(AIM OF THE EXERCISE)
Pictures are to be left out, and the rest of the records reproduced exactly.
*** Opening of EXERCISE INPUTS ***
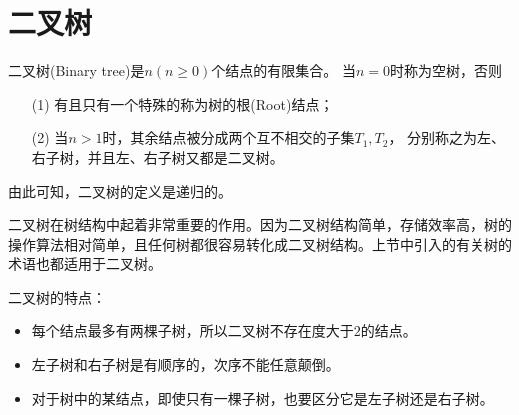 \section{二叉树}

\begin{frame}
\begin{dingyi}
二叉树(Binary tree)是$n(n\ge0)$个结点的有限集合。
当$n=0$时称为空树，否则
\begin{itemize}
\item[(1)]有且只有一个特殊的称为树的根(Root)结点；
\item[(2)]当$n>1$时，其余结点被分成两个互不相交的子集$T_1,T_2$，
分别称之为左、右子树，并且左、右子树又都是二叉树。
\end{itemize}
由此可知，二叉树的定义是递归的。
\end{dingyi}
\end{frame}

%
%
\begin{frame}
二叉树在树结构中起着非常重要的作用。因为二叉树结构简单，存储效率高，树的操作算法相对简单，且任何树都很容易转化成二叉树结构。上节中引入的有关树的术语也都适用于二叉树。
\end{frame}
%
\begin{frame}
\textcolor{acolor5}{二叉树的特点：}
  \begin{itemize}
  \item 每个结点最多有两棵子树，所以二叉树不存在度大于$2$的结点。
  \item 左子树和右子树是有顺序的，次序不能任意颠倒。\\[0.1in]
  \item 对于树中的某结点，即使只有一棵子树，也要区分它是左子树还是右子树。
  \end{itemize}
\end{frame}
*** Close of EXERCISE INPUTS ***
(REPLY)
 \section{二叉树}

\begin{frame}
\begin{dingyi}
二叉树(Binary tree)是$n(n\ge0)$个结点的有限集合。
当$n=0$时称为空树，否则
\begin{itemize}
\item[(1)]有且只有一个特殊的称为树的根(Root)结点；
\item[(2)]当$n>1$时，其余结点被分成两个互不相交的子集$T_1,T_2$，
分别称之为左、右子树，并且左、右子树又都是二叉树。
\end{itemize}
由此可知，二叉树的定义是递归的。
\end{dingyi}
\end{frame}

%
%
\begin{frame}
二叉树在树结构中起着非常重要的作用。因为二叉树结构简单，存储效率高，树的操作算法相对简单，且任何树都很容易转化成二叉树结构。上节中引入的有关树的术语也都适用于二叉树。
\end{frame}
%
\begin{frame}
\textcolor{acolor5}{二叉树的特点：}
  \begin{itemize}
  \item 每个结点最多有两棵子树，所以二叉树不存在度大于$2$的结点。
  \item 左子树和右子树是有顺序的，次序不能任意颠倒。\\[0.1in]
  \item 对于树中的某结点，即使只有一棵子树，也要区分它是左子树还是右子树。
  \end{itemize}
\end{frame}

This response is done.